Рассказ дачника

Вячеслав Булгаков
Я возвращался домой. Надоело всё: дома с островерхими крышами, чуть ли не до неба, длинные глухие заборы, толстые бабы, склонённые к земле и выставившие на всеобщее обозрение свои пухлые задницы, и ещё – визжащие, как поросята, пилы и травяные косилки, этот окаянный стук топоров и молотков...

Нет, нет, конечно, не всё надоело. Занятие художественным творчеством, которому я предан много лет, люблю, как и природу. А природа у нас прекрасная! Рядом озеро и река, невдалеке лес, перед ним большой луг, местами заросший кустарником, с двумя пологими холмами. В жаркий летний день меня не вытащить из воды: плаваю, плескаюсь, ныряю, как ребёнок, лежу на спине, смотрю в небо и мечтаю. А оно высокое и голубое-голубое! Или в лёгких воздушных облаках, парящих в вышине, как стая белых лебедей. Одним словом, наслаждаюсь природой, жизнью. Сам я – художник, пишу картины, в основном пейзажи. Одну из комнат дачи превратил в мастерскую. Жена иногда ворчит: «Дома будешь мазать, а тут работать надо. Поковырялся бы в земле, на грядках. Навоз всё никак не можешь привезти…» Ну, что с ней сделаешь?! Каждую неделю у меня две, а то и три работы. Вот несу последние свои шедевры, буду продавать на Невском. От них у меня единственный заработок. 

– Дом сами построили или купили? – спросил мой попутчик, мужчина примерно моего возраста, пятидесяти лет или чуть больше, с которым я шёл по дороге на электричку.      

Стояла тёплая погода, а он в сапогах, в армейской защитной форме, за спиной – большой  рюкзак, забитый до отказа, по всей вероятности, дарами его садового участка. В руках у него – две сумки. Что в них – не знаю, но, судя по всему, они были тоже не лёгкими. Шёл он тяжело, шаркая армейскими сапогами об асфальт, отдувался, время от времени останавливался, чтобы передохнуть, вытереть пот с лица и высморкаться.

– Лет двадцать назад купил недострой, а через два года довёл до ума. С тех пор маленько поправляю то одно, то другое. Стоит, что ему сделается, – ответил я попутчику, который в это время остановился, чтобы поправить сползавший с плеч рюкзак.       

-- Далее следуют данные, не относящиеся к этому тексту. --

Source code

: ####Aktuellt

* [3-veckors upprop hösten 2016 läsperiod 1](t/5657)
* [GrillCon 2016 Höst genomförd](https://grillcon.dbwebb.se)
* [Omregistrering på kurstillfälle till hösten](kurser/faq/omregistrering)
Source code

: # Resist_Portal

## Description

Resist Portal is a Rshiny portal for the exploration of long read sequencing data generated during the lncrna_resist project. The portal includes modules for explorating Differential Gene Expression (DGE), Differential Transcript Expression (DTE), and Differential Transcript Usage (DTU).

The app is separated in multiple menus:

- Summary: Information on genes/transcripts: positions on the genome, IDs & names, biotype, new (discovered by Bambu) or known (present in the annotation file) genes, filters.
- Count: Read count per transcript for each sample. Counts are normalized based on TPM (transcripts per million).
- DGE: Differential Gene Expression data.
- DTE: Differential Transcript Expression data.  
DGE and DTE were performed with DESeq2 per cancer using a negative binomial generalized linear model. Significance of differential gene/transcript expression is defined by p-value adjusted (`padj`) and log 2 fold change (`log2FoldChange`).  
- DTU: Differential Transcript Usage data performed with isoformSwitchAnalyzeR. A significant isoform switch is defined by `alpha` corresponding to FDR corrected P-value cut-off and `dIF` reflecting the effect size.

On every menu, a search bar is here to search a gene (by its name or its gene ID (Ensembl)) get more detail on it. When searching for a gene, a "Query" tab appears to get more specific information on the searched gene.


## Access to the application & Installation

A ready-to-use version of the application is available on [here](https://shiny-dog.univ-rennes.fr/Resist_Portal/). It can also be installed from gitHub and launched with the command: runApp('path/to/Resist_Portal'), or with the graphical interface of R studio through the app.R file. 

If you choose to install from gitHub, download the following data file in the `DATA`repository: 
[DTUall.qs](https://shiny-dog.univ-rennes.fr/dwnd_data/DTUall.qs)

– Дом неплохой, как и участок, – продолжал я. – А всем хозяйством ведает жена. Я махаю кистью по холсту, а она копается на огороде. Землёй почти не занимаюсь. Конечно, я кое в чём ей помогаю: заготовить воды для полива и самой поливкой, что-то сделать по столярной части, развести костёр, сжечь мусор и прочее.   
               
Мы немного постояли. Путь до электрички не близкий, около трёх километров. Когда идёшь налегке и за разговором, время проходит быстро и дорога не в тягость. Ему же приходилось не легко, но, видимо, по привычке он не сетовал, что несёт тяжести и идти ещё далеко. 

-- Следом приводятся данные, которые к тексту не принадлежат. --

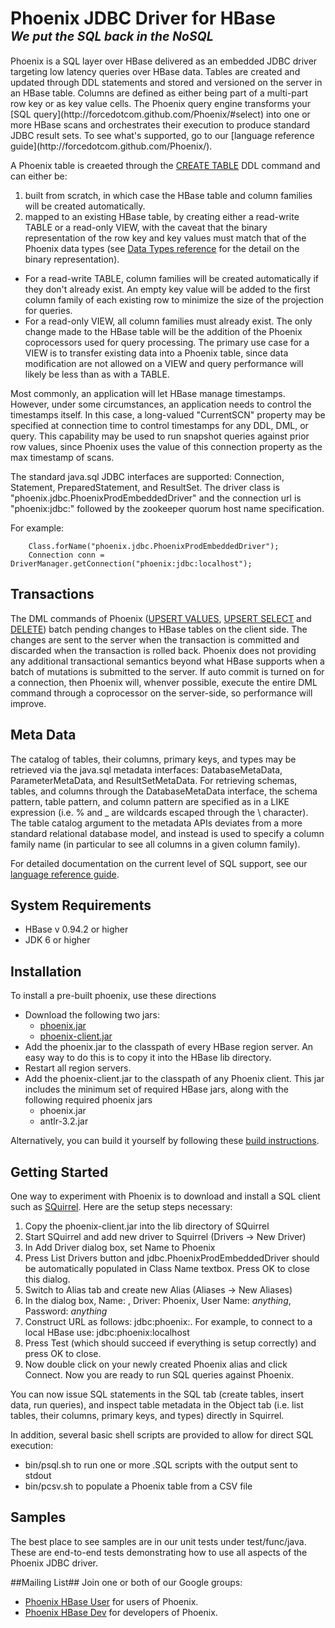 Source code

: <h1>Phoenix JDBC Driver for HBase<br />
<em><sup><sup>We put the SQL back in the NoSQL</sup></sup></em></h1>
Phoenix is a SQL layer over HBase delivered as an embedded JDBC driver targeting low latency queries over HBase data. Tables are created and updated through DDL statements and stored and versioned on the server in an HBase table. Columns are defined as either being part of a multi-part row key or as key value cells. The Phoenix query engine transforms your [SQL query](http://forcedotcom.github.com/Phoenix/#select) into one or more HBase scans and orchestrates their execution to produce standard JDBC result sets. To see what's supported, go to our [language reference guide](http://forcedotcom.github.com/Phoenix/).

A Phoenix table is creaeted through the [CREATE TABLE](http://forcedotcom.github.com/Phoenix/#create) DDL command and can either be:

1. built from scratch, in which case the HBase table and column families will be created automatically.
2. mapped to an existing HBase table, by creating either a read-write TABLE or a read-only VIEW, with the caveat that the binary representation of the row key and key values must match that of the Phoenix data types (see [Data Types reference](http://forcedotcom.github.com/Phoenix/datatypes.html) for the detail on the binary representation).
  * For a read-write TABLE, column families will be created automatically if they don't already exist. An empty key value will be added to the first column family of each existing row to minimize the size of the projection for queries.
  * For a read-only VIEW, all column families must already exist. The only change made to the HBase table will be the addition of the Phoenix coprocessors used for query processing. The primary use case for a VIEW is to transfer existing data into a Phoenix table, since data modification are not allowed on a VIEW and query performance will likely be less than as with a TABLE.

Most commonly, an application will let HBase manage timestamps. However, under some circumstances, an application needs to control the timestamps itself. In this case, a long-valued "CurrentSCN" property may be specified at connection time to control timestamps for any DDL, DML, or query. This capability may be used to run snapshot queries against prior row values, since Phoenix uses the value of this connection property as the max timestamp of scans.

The standard java.sql JDBC interfaces are supported: Connection, Statement, PreparedStatement, and ResultSet. The driver class is "phoenix.jdbc.PhoenixProdEmbeddedDriver" and the connection url is "phoenix:jdbc:" followed by the zookeeper quorum host name specification.

For example:

        Class.forName("phoenix.jdbc.PhoenixProdEmbeddedDriver");
        Connection conn = DriverManager.getConnection("phoenix:jdbc:localhost");

## Transactions ##
The DML commands of Phoenix ([UPSERT VALUES](http://forcedotcom.github.com/Phoenix/#upsert_values), [UPSERT SELECT](http://forcedotcom.github.com/Phoenix/#upsert_select) and [DELETE](http://forcedotcom.github.com/Phoenix/#delete)) batch pending changes to HBase tables on the client side. The changes are sent to the server when the transaction is committed and discarded when the transaction is rolled back. Phoenix does not providing any additional transactional semantics beyond what HBase supports when a batch of mutations is submitted to the server. If auto commit is turned on for a connection, then Phoenix will, whenver possible, execute the entire DML command through a coprocessor on the server-side, so performance will improve.

## Meta Data ##
The catalog of tables, their columns, primary keys, and types may be retrieved via the java.sql metadata interfaces: DatabaseMetaData, ParameterMetaData, and ResultSetMetaData. For retrieving schemas, tables, and columns through the DatabaseMetaData interface, the schema pattern, table pattern, and column pattern are specified as in a LIKE expression (i.e. % and _ are wildcards escaped through the \ character). The table catalog argument to the metadata APIs deviates from a more standard relational database model, and instead is used to specify a column family name (in particular to see all columns in a given column family).

For detailed documentation on the current level of SQL support, see our [language reference guide](http://forcedotcom.github.com/Phoenix/).

## System Requirements ##
* HBase v 0.94.2 or higher
* JDK 6 or higher

## Installation ##
To install a pre-built phoenix, use these directions
* Download the following two jars:
  * [phoenix.jar](http://forcedotcom.github.com/Phoenix/lib/phoenix.jar)
  * [phoenix-client.jar](http://forcedotcom.github.com/Phoenix/lib/phoenix-client.jar)
* Add the phoenix.jar to the classpath of every HBase region server. An easy way to do this is to copy it into the HBase lib directory.
* Restart all region servers.
* Add the phoenix-client.jar to the classpath of any Phoenix client. This jar includes the minimum set of required HBase jars, along with the following required phoenix jars
  * phoenix.jar
  * antlr-3.2.jar

Alternatively, you can build it yourself by following these [build instructions](https://github.com/forcedotcom/Phoenix/wiki#building).

## Getting Started ##
One way to experiment with Phoenix is to download and install a SQL client such as [SQuirrel](http://squirrel-sql.sourceforge.net/). Here are the setup steps necessary:

1. Copy the phoenix-client.jar into the lib directory of SQuirrel
2. Start SQuirrel and add new driver to Squirrel (Drivers -> New Driver)
3. In Add Driver dialog box, set Name to Phoenix
4. Press List Drivers button and jdbc.PhoenixProdEmbeddedDriver should be automatically populated in Class Name textbox. Press OK to close this dialog.
5. Switch to Alias tab and create new Alias (Aliases -> New Aliases)
6. In the dialog box, Name: <any name>, Driver: Phoenix, User Name: _anything_, Password: _anything_
7. Construct URL as follows: jdbc:phoenix:<zookeeper quorum server>. For example, to connect to a local HBase use: jdbc:phoenix:localhost
8. Press Test (which should succeed if everything is setup correctly) and press OK to close.
9. Now double click on your newly created Phoenix alias and click Connect. Now you are ready to run SQL queries against Phoenix.

You can now issue SQL statements in the SQL tab (create tables, insert data, run queries), and inspect table metadata in the Object tab (i.e. list tables, their columns, primary keys, and types) directly in Squirrel.

In addition, several basic shell scripts are provided to allow for direct SQL execution:

* bin/psql.sh to run one or more .SQL scripts with the output sent to stdout
* bin/pcsv.sh to populate a Phoenix table from a CSV file

## Samples ##
The best place to see samples are in our unit tests under test/func/java. These are end-to-end tests demonstrating how to use all aspects of the Phoenix JDBC driver. 

##Mailing List##
Join one or both of our Google groups:
* [Phoenix HBase User](https://groups.google.com/forum/#!forum/phoenix-hbase-user) for users of Phoenix.
* [Phoenix HBase Dev](https://groups.google.com/forum/#!forum/phoenix-hbase-dev) for developers of Phoenix.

Вечерело. Лучи склонившегося к горизонту солнца золотили верхушки леса, от которого стелились по земле длинные тени. Небо было, как и всю эту неделю августа, безоблачным, светло-синим, сулящим и в последующие дни ясные тёплые погоды. Деревья и кусты, сопровождавшие нас вдоль дороги, за лето пожелтели, а высокие ели стояли строго и тихо. Воздух недвижен настолько, что даже нежные листочки берёз и осин не дрожали, а были совершенно спокойными.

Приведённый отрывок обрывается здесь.